Stored data:
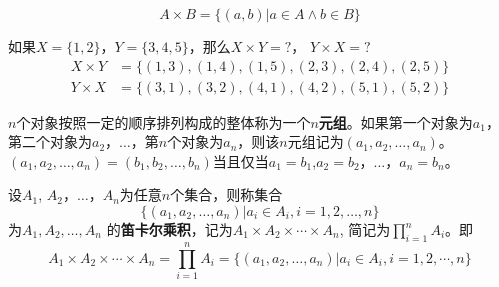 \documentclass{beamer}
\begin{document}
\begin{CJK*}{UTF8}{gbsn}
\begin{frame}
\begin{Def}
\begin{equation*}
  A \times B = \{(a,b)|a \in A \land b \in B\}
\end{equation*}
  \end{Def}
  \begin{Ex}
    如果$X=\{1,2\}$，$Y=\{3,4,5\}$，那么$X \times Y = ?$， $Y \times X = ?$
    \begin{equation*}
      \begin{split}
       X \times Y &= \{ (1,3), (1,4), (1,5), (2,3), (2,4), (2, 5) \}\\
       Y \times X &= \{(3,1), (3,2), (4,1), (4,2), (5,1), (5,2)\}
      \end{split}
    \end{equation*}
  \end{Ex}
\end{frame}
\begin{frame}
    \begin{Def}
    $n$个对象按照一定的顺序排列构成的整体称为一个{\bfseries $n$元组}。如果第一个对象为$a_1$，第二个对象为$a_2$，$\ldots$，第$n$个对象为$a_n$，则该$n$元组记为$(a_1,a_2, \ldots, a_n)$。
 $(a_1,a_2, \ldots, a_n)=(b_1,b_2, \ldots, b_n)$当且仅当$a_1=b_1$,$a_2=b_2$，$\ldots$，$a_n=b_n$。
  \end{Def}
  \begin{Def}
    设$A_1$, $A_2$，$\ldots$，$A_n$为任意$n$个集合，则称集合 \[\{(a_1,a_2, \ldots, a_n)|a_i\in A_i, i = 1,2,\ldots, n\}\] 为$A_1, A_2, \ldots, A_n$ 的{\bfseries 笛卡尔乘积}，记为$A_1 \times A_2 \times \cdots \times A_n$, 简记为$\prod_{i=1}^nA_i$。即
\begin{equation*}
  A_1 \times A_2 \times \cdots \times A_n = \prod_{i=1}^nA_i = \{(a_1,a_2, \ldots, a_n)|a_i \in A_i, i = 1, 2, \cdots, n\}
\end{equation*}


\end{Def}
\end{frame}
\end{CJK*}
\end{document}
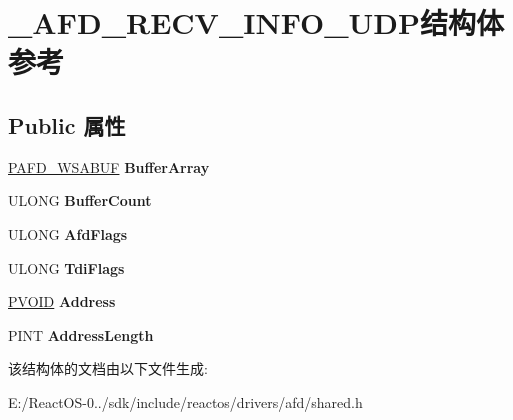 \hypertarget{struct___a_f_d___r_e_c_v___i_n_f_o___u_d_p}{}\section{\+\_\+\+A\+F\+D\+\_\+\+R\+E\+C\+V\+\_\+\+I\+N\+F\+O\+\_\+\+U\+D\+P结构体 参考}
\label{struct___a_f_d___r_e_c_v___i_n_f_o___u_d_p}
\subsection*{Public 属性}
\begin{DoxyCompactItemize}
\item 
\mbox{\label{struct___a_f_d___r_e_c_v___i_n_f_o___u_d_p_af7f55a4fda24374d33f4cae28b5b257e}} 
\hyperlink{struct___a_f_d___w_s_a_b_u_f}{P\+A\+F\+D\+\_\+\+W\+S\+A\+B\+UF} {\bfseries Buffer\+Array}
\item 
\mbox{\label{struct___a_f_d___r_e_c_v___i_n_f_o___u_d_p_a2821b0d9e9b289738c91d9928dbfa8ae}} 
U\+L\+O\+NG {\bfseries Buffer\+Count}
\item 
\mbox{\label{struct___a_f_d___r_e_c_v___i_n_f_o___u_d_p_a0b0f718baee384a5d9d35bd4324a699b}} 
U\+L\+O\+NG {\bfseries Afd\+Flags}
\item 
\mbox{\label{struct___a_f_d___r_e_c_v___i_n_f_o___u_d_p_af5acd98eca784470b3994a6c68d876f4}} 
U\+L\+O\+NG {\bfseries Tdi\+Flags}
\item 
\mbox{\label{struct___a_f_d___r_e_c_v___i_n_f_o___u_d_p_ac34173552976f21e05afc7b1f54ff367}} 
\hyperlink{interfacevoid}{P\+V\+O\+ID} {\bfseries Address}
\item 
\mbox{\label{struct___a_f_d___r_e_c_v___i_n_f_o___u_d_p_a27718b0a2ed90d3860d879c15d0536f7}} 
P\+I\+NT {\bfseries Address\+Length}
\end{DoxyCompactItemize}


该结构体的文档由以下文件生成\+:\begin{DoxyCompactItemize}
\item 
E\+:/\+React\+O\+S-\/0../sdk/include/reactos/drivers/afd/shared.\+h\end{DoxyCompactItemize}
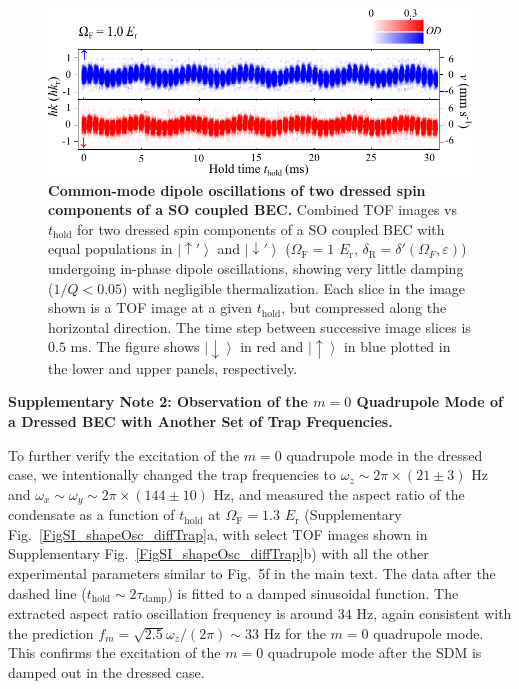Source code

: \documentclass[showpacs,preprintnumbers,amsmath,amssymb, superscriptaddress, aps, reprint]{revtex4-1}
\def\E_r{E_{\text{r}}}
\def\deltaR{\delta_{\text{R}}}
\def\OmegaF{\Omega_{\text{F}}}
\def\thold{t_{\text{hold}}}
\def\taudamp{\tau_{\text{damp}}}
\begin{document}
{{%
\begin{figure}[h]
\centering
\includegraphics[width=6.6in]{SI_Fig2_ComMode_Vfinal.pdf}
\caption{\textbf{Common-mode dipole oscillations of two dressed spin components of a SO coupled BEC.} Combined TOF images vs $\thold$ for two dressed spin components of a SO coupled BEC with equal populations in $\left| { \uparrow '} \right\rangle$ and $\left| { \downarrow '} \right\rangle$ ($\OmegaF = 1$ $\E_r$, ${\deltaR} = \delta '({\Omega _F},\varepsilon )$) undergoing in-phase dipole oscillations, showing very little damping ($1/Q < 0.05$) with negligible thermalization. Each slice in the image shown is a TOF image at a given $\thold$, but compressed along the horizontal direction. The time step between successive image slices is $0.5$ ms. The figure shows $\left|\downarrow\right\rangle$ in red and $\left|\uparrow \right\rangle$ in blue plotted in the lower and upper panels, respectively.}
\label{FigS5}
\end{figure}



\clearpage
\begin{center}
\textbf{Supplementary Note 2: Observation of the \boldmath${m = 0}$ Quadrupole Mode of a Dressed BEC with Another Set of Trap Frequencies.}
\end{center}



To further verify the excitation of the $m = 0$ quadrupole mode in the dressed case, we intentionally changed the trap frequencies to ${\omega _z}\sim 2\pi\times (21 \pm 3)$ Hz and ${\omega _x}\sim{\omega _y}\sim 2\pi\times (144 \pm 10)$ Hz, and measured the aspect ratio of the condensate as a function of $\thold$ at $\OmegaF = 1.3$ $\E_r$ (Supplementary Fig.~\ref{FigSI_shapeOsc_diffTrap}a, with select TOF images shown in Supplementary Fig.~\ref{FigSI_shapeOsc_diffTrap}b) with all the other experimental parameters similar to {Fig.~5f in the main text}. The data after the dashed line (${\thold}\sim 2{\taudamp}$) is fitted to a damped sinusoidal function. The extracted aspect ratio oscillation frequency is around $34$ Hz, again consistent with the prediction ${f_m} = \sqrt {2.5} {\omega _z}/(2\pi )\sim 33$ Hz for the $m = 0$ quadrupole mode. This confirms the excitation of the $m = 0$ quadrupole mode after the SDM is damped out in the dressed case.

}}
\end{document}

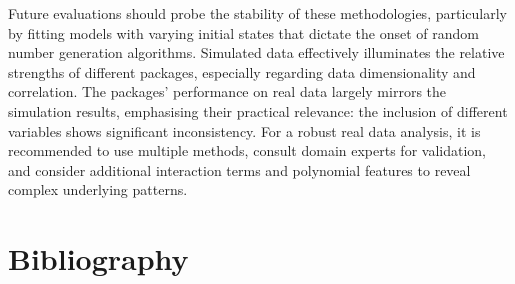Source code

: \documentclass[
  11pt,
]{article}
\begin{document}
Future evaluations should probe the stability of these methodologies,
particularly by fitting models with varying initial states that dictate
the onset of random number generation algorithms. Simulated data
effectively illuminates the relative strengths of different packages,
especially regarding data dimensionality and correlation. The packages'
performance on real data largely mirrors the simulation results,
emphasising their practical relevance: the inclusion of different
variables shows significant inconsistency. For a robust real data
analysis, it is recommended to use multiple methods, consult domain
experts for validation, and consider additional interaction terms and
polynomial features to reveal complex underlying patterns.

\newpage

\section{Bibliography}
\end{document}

--

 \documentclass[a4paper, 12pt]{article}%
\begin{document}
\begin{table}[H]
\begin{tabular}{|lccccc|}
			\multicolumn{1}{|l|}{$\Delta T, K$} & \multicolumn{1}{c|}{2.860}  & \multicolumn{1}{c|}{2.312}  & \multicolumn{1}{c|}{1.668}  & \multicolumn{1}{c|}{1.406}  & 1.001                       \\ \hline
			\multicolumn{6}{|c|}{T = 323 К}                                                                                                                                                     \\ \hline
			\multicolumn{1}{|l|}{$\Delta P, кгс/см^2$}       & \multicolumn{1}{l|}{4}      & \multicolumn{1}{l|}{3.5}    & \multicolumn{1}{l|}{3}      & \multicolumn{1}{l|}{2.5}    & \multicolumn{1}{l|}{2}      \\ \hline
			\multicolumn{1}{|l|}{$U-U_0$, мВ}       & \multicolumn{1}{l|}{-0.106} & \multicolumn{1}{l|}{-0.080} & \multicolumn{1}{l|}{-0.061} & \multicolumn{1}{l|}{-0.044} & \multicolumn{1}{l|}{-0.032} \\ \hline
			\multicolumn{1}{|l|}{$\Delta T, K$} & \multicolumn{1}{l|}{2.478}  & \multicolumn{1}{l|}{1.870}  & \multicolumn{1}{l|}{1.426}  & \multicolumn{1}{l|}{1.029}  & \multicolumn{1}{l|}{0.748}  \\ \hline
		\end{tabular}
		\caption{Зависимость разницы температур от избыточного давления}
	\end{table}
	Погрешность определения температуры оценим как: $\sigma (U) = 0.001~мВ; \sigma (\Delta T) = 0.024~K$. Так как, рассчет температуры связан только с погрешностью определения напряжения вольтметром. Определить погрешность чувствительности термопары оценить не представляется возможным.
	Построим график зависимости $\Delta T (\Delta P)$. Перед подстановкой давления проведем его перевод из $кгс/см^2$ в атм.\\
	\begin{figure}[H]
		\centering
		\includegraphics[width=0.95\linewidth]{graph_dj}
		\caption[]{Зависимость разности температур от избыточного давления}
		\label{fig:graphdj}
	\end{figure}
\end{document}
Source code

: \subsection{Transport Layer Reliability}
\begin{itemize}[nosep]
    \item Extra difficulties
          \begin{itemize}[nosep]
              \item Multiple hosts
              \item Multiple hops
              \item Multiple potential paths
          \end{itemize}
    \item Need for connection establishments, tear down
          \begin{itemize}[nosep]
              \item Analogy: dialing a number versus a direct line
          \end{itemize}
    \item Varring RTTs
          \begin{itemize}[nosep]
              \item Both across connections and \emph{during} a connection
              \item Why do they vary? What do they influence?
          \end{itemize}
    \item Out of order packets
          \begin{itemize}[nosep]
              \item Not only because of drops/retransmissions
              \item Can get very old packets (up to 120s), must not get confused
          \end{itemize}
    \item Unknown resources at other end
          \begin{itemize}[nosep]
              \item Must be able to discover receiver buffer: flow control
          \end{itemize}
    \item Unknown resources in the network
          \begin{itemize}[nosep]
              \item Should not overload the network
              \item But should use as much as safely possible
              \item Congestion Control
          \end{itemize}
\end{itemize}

What is expected:
Scan the entries above for the word "Flags". Report the lines that hold it.

Answer box:
U\+L\+O\+NG {\bfseries Afd\+Flags}
U\+L\+O\+NG {\bfseries Tdi\+Flags}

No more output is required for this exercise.